A autonomia do Ministério Público está precisamente em subordinar o seu funcionamento apenas à lei. E a lei leva muito a sério essa autonomia. Basta ver que a Constituição define que o procurador-geral da República só pode ser destituído antes do término do mandato mediante a autorização da maioria absoluta do Senado Federal.
Nos últimos anos, no entanto, tem-se visto a insistente tentativa de capturar o Ministério Público para finalidades corporativas. E a manobra consiste, precisamente, em transformar a autonomia da instituição em sinônimo de irrestrita subordinação aos desejos de seus membros. Assim, em vez de ser uma instituição republicana, o Ministério Público adquire contornos de corporação de ofício, de sindicato. São realidades muito distintas.

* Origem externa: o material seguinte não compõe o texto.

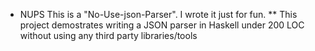 * NUPS
This is a "No-Use-json-Parser". I wrote it just for fun.
** This project demostrates writing a JSON parser in Haskell under 200 LOC without using any third party libraries/tools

O País precisa de um Ministério Público verdadeiramente autônomo, sujeito apenas à lei. Ele não deve estar subordinado a nenhum interesse particular – seja do presidente da República, seja de um grupo de procuradores, seja de uma entidade associativa. Apenas assim, sem nenhum cabresto imposto por manobras corporativas, é que o Ministério Público terá condições de cumprir sua constitucional incumbência de defesa da ordem jurídica. Aqui não cabem transigências.